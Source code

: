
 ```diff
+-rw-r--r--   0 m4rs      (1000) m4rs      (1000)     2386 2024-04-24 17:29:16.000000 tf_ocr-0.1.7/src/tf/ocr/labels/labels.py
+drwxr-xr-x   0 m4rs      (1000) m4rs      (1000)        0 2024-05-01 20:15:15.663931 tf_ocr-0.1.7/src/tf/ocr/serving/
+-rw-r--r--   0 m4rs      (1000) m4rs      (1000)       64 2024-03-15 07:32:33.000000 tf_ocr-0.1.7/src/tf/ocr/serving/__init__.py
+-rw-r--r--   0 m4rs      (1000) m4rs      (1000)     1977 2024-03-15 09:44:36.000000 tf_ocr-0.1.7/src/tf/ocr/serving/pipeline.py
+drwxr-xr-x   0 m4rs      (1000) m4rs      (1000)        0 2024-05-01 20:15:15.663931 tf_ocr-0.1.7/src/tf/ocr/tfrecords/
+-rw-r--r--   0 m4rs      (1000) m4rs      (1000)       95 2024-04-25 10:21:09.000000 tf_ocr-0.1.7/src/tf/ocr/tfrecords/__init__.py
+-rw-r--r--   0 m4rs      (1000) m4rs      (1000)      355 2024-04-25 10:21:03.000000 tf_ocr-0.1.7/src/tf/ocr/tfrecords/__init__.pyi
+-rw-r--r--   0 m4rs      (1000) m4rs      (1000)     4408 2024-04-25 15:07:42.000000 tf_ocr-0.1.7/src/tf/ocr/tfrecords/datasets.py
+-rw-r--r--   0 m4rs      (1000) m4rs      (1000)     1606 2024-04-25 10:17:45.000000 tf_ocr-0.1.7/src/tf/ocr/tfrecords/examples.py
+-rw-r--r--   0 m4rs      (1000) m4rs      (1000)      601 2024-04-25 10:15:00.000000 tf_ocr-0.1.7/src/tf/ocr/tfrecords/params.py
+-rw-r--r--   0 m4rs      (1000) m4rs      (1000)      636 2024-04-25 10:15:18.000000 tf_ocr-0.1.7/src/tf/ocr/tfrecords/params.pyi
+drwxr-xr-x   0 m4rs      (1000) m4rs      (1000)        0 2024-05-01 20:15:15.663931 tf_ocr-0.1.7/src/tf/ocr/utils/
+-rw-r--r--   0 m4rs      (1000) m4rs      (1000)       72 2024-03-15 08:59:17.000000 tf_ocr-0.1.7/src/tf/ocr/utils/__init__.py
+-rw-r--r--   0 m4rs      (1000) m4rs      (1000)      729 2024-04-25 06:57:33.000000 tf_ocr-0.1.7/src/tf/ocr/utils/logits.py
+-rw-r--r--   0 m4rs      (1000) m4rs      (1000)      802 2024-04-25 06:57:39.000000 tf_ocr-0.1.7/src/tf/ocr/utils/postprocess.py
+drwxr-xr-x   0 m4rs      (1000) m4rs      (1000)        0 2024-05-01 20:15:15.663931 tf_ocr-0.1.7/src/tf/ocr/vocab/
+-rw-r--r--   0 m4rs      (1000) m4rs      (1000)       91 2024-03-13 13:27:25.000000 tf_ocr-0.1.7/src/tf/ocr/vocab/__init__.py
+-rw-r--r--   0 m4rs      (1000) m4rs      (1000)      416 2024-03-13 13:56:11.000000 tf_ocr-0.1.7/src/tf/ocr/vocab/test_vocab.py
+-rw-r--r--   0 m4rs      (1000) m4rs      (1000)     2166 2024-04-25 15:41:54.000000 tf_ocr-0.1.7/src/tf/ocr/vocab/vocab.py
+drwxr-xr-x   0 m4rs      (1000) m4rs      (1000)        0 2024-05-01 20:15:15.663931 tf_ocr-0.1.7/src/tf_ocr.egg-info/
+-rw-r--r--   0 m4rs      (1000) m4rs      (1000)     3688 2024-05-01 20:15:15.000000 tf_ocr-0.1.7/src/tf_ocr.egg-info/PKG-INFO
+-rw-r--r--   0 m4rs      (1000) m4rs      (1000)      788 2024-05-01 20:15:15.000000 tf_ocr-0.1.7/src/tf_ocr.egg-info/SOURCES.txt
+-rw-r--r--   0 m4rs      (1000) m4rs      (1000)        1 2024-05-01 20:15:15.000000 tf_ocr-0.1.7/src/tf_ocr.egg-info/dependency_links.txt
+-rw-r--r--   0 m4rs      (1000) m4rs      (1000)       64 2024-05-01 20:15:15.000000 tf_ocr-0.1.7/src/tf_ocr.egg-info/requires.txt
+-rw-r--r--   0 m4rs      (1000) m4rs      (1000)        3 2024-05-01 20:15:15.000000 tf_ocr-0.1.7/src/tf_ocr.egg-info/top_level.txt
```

■ ■ ■ ■ ■

> _What is being asked_
Each line in the listing above is to be returned unchanged.

> _Result below_
Source code

:
 ```diff
+-rw-r--r--   0 m4rs      (1000) m4rs      (1000)     2386 2024-04-24 17:29:16.000000 tf_ocr-0.1.7/src/tf/ocr/labels/labels.py
+drwxr-xr-x   0 m4rs      (1000) m4rs      (1000)        0 2024-05-01 20:15:15.663931 tf_ocr-0.1.7/src/tf/ocr/serving/
+-rw-r--r--   0 m4rs      (1000) m4rs      (1000)       64 2024-03-15 07:32:33.000000 tf_ocr-0.1.7/src/tf/ocr/serving/__init__.py
+-rw-r--r--   0 m4rs      (1000) m4rs      (1000)     1977 2024-03-15 09:44:36.000000 tf_ocr-0.1.7/src/tf/ocr/serving/pipeline.py
+drwxr-xr-x   0 m4rs      (1000) m4rs      (1000)        0 2024-05-01 20:15:15.663931 tf_ocr-0.1.7/src/tf/ocr/tfrecords/
+-rw-r--r--   0 m4rs      (1000) m4rs      (1000)       95 2024-04-25 10:21:09.000000 tf_ocr-0.1.7/src/tf/ocr/tfrecords/__init__.py
+-rw-r--r--   0 m4rs      (1000) m4rs      (1000)      355 2024-04-25 10:21:03.000000 tf_ocr-0.1.7/src/tf/ocr/tfrecords/__init__.pyi
+-rw-r--r--   0 m4rs      (1000) m4rs      (1000)     4408 2024-04-25 15:07:42.000000 tf_ocr-0.1.7/src/tf/ocr/tfrecords/datasets.py
+-rw-r--r--   0 m4rs      (1000) m4rs      (1000)     1606 2024-04-25 10:17:45.000000 tf_ocr-0.1.7/src/tf/ocr/tfrecords/examples.py
+-rw-r--r--   0 m4rs      (1000) m4rs      (1000)      601 2024-04-25 10:15:00.000000 tf_ocr-0.1.7/src/tf/ocr/tfrecords/params.py
+-rw-r--r--   0 m4rs      (1000) m4rs      (1000)      636 2024-04-25 10:15:18.000000 tf_ocr-0.1.7/src/tf/ocr/tfrecords/params.pyi
+drwxr-xr-x   0 m4rs      (1000) m4rs      (1000)        0 2024-05-01 20:15:15.663931 tf_ocr-0.1.7/src/tf/ocr/utils/
+-rw-r--r--   0 m4rs      (1000) m4rs      (1000)       72 2024-03-15 08:59:17.000000 tf_ocr-0.1.7/src/tf/ocr/utils/__init__.py
+-rw-r--r--   0 m4rs      (1000) m4rs      (1000)      729 2024-04-25 06:57:33.000000 tf_ocr-0.1.7/src/tf/ocr/utils/logits.py
+-rw-r--r--   0 m4rs      (1000) m4rs      (1000)      802 2024-04-25 06:57:39.000000 tf_ocr-0.1.7/src/tf/ocr/utils/postprocess.py
+drwxr-xr-x   0 m4rs      (1000) m4rs      (1000)        0 2024-05-01 20:15:15.663931 tf_ocr-0.1.7/src/tf/ocr/vocab/
+-rw-r--r--   0 m4rs      (1000) m4rs      (1000)       91 2024-03-13 13:27:25.000000 tf_ocr-0.1.7/src/tf/ocr/vocab/__init__.py
+-rw-r--r--   0 m4rs      (1000) m4rs      (1000)      416 2024-03-13 13:56:11.000000 tf_ocr-0.1.7/src/tf/ocr/vocab/test_vocab.py
+-rw-r--r--   0 m4rs      (1000) m4rs      (1000)     2166 2024-04-25 15:41:54.000000 tf_ocr-0.1.7/src/tf/ocr/vocab/vocab.py
+drwxr-xr-x   0 m4rs      (1000) m4rs      (1000)        0 2024-05-01 20:15:15.663931 tf_ocr-0.1.7/src/tf_ocr.egg-info/
+-rw-r--r--   0 m4rs      (1000) m4rs      (1000)     3688 2024-05-01 20:15:15.000000 tf_ocr-0.1.7/src/tf_ocr.egg-info/PKG-INFO
+-rw-r--r--   0 m4rs      (1000) m4rs      (1000)      788 2024-05-01 20:15:15.000000 tf_ocr-0.1.7/src/tf_ocr.egg-info/SOURCES.txt
+-rw-r--r--   0 m4rs      (1000) m4rs      (1000)        1 2024-05-01 20:15:15.000000 tf_ocr-0.1.7/src/tf_ocr.egg-info/dependency_links.txt
+-rw-r--r--   0 m4rs      (1000) m4rs      (1000)       64 2024-05-01 20:15:15.000000 tf_ocr-0.1.7/src/tf_ocr.egg-info/requires.txt
+-rw-r--r--   0 m4rs      (1000) m4rs      (1000)        3 2024-05-01 20:15:15.000000 tf_ocr-0.1.7/src/tf_ocr.egg-info/top_level.txt
```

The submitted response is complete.